Data excerpts:
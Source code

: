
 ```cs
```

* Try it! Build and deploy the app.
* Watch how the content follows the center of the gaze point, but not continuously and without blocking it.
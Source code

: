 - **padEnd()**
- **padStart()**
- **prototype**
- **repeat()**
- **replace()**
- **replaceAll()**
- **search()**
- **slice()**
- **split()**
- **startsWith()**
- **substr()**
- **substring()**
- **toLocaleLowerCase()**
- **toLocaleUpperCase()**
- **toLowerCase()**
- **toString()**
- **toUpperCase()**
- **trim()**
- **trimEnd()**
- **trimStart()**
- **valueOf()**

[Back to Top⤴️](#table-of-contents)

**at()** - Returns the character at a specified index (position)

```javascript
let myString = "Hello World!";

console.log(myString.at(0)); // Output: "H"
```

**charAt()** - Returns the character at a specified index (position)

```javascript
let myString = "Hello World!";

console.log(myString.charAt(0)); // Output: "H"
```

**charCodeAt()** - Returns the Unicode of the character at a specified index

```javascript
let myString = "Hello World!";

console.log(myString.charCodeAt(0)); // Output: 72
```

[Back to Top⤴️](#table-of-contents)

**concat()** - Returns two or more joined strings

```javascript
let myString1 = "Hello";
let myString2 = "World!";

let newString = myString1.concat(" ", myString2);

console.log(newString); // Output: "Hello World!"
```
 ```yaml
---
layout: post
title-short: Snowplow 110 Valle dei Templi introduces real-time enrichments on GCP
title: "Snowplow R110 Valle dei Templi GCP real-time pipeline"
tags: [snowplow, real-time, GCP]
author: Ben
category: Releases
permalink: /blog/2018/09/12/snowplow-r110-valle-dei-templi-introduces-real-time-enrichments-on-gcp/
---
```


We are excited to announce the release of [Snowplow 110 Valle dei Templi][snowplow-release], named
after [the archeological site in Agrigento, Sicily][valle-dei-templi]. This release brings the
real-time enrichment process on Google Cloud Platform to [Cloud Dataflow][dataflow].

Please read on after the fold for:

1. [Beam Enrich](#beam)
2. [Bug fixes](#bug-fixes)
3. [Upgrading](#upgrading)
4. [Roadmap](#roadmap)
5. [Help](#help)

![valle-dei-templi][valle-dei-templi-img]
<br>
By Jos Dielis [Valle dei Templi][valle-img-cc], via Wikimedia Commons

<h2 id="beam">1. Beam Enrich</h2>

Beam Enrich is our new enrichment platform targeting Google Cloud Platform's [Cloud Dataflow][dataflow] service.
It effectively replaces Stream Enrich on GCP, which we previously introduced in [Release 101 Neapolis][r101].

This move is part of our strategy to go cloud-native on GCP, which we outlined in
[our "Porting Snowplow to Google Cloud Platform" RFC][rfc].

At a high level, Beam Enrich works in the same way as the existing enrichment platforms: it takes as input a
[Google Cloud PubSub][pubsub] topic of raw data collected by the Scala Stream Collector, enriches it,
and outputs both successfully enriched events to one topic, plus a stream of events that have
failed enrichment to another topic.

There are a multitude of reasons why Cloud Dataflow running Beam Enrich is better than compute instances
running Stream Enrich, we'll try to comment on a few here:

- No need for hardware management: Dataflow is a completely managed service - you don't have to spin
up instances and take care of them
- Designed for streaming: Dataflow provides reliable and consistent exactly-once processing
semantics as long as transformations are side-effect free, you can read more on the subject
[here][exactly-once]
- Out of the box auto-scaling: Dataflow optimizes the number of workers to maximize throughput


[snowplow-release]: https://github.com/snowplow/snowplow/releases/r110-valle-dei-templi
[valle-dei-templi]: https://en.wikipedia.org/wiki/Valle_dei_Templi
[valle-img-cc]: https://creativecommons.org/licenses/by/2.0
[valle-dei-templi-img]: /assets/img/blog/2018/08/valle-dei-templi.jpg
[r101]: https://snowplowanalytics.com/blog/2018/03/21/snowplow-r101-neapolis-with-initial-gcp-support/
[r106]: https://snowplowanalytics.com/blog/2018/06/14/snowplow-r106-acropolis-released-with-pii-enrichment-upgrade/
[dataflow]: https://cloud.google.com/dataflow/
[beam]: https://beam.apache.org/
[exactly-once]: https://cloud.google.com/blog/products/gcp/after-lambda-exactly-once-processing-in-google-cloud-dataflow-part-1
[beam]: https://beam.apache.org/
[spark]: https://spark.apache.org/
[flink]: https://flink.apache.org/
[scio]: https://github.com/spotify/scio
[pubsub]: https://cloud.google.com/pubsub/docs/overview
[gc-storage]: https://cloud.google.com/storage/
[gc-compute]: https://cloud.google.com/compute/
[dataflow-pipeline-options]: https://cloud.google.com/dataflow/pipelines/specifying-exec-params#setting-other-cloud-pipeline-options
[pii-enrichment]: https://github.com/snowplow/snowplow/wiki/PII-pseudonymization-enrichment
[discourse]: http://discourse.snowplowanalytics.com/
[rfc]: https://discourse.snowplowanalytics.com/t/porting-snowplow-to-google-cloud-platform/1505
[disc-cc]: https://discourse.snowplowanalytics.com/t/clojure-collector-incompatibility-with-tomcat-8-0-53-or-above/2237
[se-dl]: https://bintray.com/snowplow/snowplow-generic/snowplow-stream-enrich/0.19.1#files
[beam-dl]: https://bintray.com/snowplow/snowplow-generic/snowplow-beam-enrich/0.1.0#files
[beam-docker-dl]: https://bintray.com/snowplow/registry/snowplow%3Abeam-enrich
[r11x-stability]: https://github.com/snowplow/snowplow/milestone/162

Exercise instructions:
The line with "more joined strings" marks the end; reproduce exactly every line from the start of the entries up to it, that line included.

Your solution:
Source code

:
 ```cs
```

* Try it! Build and deploy the app.
* Watch how the content follows the center of the gaze point, but not continuously and without blocking it.
Source code

: - **padEnd()**
- **padStart()**
- **prototype**
- **repeat()**
- **replace()**
- **replaceAll()**
- **search()**
- **slice()**
- **split()**
- **startsWith()**
- **substr()**
- **substring()**
- **toLocaleLowerCase()**
- **toLocaleUpperCase()**
- **toLowerCase()**
- **toString()**
- **toUpperCase()**
- **trim()**
- **trimEnd()**
- **trimStart()**
- **valueOf()**

[Back to Top⤴️](#table-of-contents)

**at()** - Returns the character at a specified index (position)

```javascript
let myString = "Hello World!";

console.log(myString.at(0)); // Output: "H"
```

**charAt()** - Returns the character at a specified index (position)

```javascript
let myString = "Hello World!";

console.log(myString.charAt(0)); // Output: "H"
```

**charCodeAt()** - Returns the Unicode of the character at a specified index

```javascript
let myString = "Hello World!";

console.log(myString.charCodeAt(0)); // Output: 72
```

[Back to Top⤴️](#table-of-contents)

**concat()** - Returns two or more joined strings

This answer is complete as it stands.